→ Task statement: Check every line of the material for the word "video". Copy those that have it.

→ Supplied material:
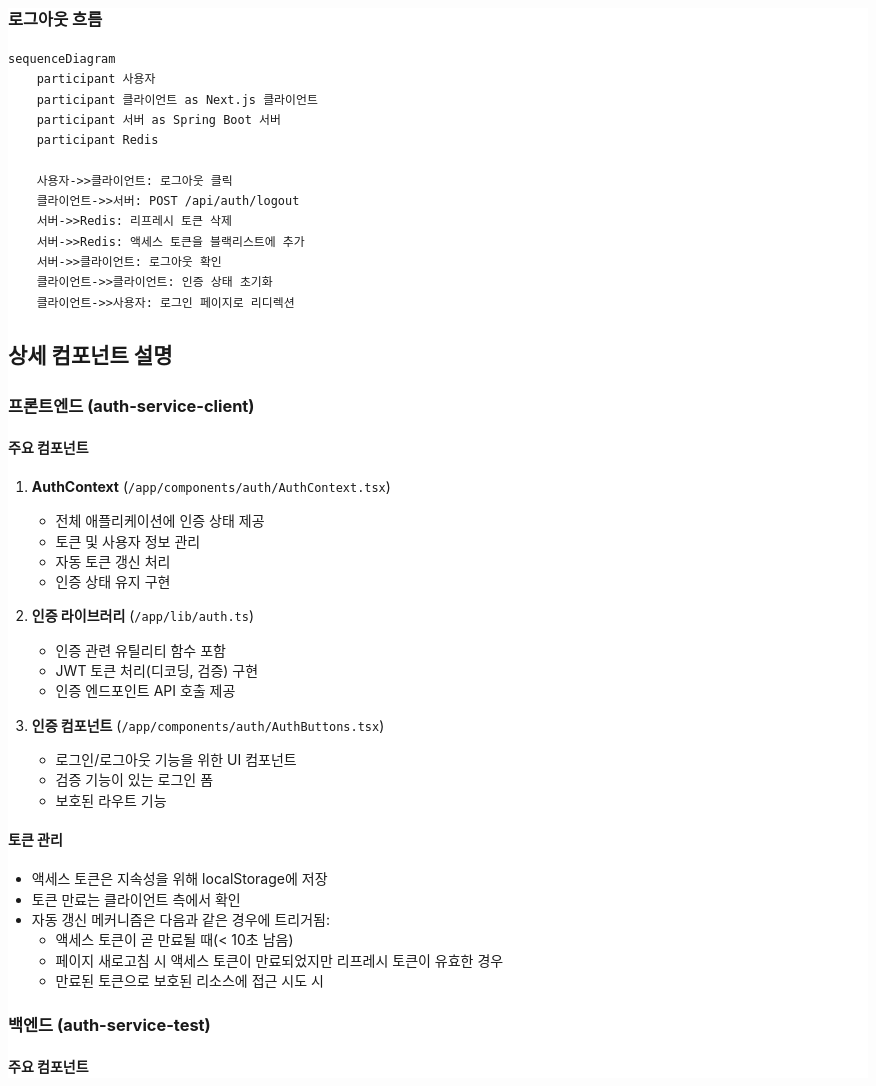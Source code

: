 ### 로그아웃 흐름

```mermaid
sequenceDiagram
    participant 사용자
    participant 클라이언트 as Next.js 클라이언트
    participant 서버 as Spring Boot 서버
    participant Redis
    
    사용자->>클라이언트: 로그아웃 클릭
    클라이언트->>서버: POST /api/auth/logout
    서버->>Redis: 리프레시 토큰 삭제
    서버->>Redis: 액세스 토큰을 블랙리스트에 추가
    서버->>클라이언트: 로그아웃 확인
    클라이언트->>클라이언트: 인증 상태 초기화
    클라이언트->>사용자: 로그인 페이지로 리디렉션
```

## 상세 컴포넌트 설명

### 프론트엔드 (auth-service-client)

#### 주요 컴포넌트

1. **AuthContext** (`/app/components/auth/AuthContext.tsx`)
   - 전체 애플리케이션에 인증 상태 제공
   - 토큰 및 사용자 정보 관리
   - 자동 토큰 갱신 처리
   - 인증 상태 유지 구현

2. **인증 라이브러리** (`/app/lib/auth.ts`)
   - 인증 관련 유틸리티 함수 포함
   - JWT 토큰 처리(디코딩, 검증) 구현
   - 인증 엔드포인트 API 호출 제공

3. **인증 컴포넌트** (`/app/components/auth/AuthButtons.tsx`)
   - 로그인/로그아웃 기능을 위한 UI 컴포넌트
   - 검증 기능이 있는 로그인 폼
   - 보호된 라우트 기능

#### 토큰 관리

- 액세스 토큰은 지속성을 위해 localStorage에 저장
- 토큰 만료는 클라이언트 측에서 확인
- 자동 갱신 메커니즘은 다음과 같은 경우에 트리거됨:
  - 액세스 토큰이 곧 만료될 때(< 10초 남음)
  - 페이지 새로고침 시 액세스 토큰이 만료되었지만 리프레시 토큰이 유효한 경우
  - 만료된 토큰으로 보호된 리소스에 접근 시도 시

### 백엔드 (auth-service-test)

#### 주요 컴포넌트

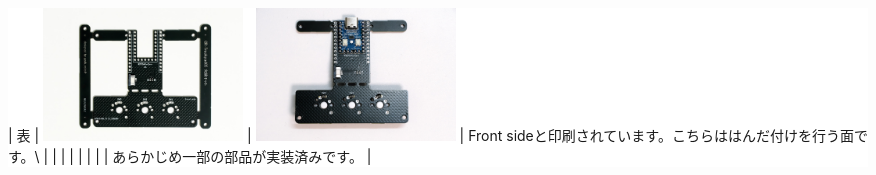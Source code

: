 | 表  | <img src="/assets/images/grt65-expkit/DSCF3663.jpg" width="200px"> | <img src="/assets/images/grt65-expkit/DSCF3737_1.jpg" width="200px"> | Front sideと印刷されています。こちらははんだ付けを行う面です。\                    |
| \|  | \|                                                                       | \|                                                                       | あらかじめ一部の部品が実装済みです。 |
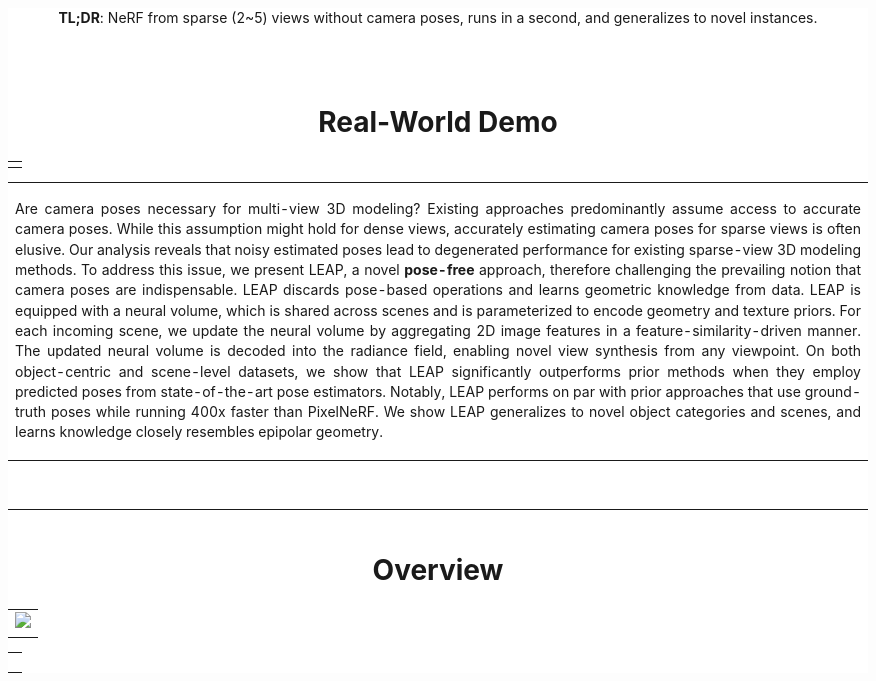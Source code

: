 


<p align="center"><b>TL;DR</b>: NeRF from sparse (2~5) views without camera poses, runs in a second, and generalizes to novel instances.</p>
<br>

<h1 align="center">Real-World Demo</h1>
<table border="0" cellspacing="10" cellpadding="0" align="center">
  <tbody><tr>  <td align="center" valign="middle">
  <video muted autoplay loop width="100%">
      <source src="./video/real_demo2.mp4"  type="video/mp4">
  </video>
  </td>
      </tr></tbody></table>
<p>
<div width="500"><p>
  <table align=center width=800px>
                <tr>
                    <td>
<p align="justify" width="20%">
    Are camera poses necessary for multi-view 3D modeling? Existing approaches predominantly assume access to accurate camera poses. While this assumption might hold for dense views, accurately estimating camera poses for sparse views is often elusive. Our analysis reveals that noisy estimated poses lead to degenerated performance for existing sparse-view 3D modeling methods. To address this issue, we present LEAP, a novel <b>pose-free</b> approach, therefore challenging the prevailing notion that camera poses are indispensable. LEAP discards pose-based operations and learns geometric knowledge from data. LEAP is equipped with a neural volume, which is shared across scenes and is parameterized to encode geometry and texture priors. For each incoming scene, we update the neural volume by aggregating 2D image features in a feature-similarity-driven manner. The updated neural volume is decoded into the radiance field, enabling novel view synthesis from any viewpoint. On both object-centric and scene-level datasets, we show that LEAP significantly outperforms prior methods when they employ predicted poses from state-of-the-art pose estimators. Notably, LEAP performs on par with prior approaches that use ground-truth poses while running 400x faster than PixelNeRF. We show LEAP generalizes to novel object categories and scenes, and learns knowledge closely resembles epipolar geometry.
</p></td></tr></table>
</p>
  </div>
</p>

<br>

<hr>
<h1 align="center">Overview</h1>
<table border="0" cellspacing="10" cellpadding="0" align="center">
  <tbody>
  <tr>
    <td align="center" valign="middle">
      <a href="./src/overview.png"> <img
		src="./src/overview.png" style="width:100%;"> </a>
    </td>
  </tr>
  </tbody>
</table>
<table align=center width=800px>
                <tr>
                    <td>
  <p align="justify" width="20%">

→ Response to this task:
  <video muted autoplay loop width="100%">
      <source src="./video/real_demo2.mp4"  type="video/mp4">
  </video>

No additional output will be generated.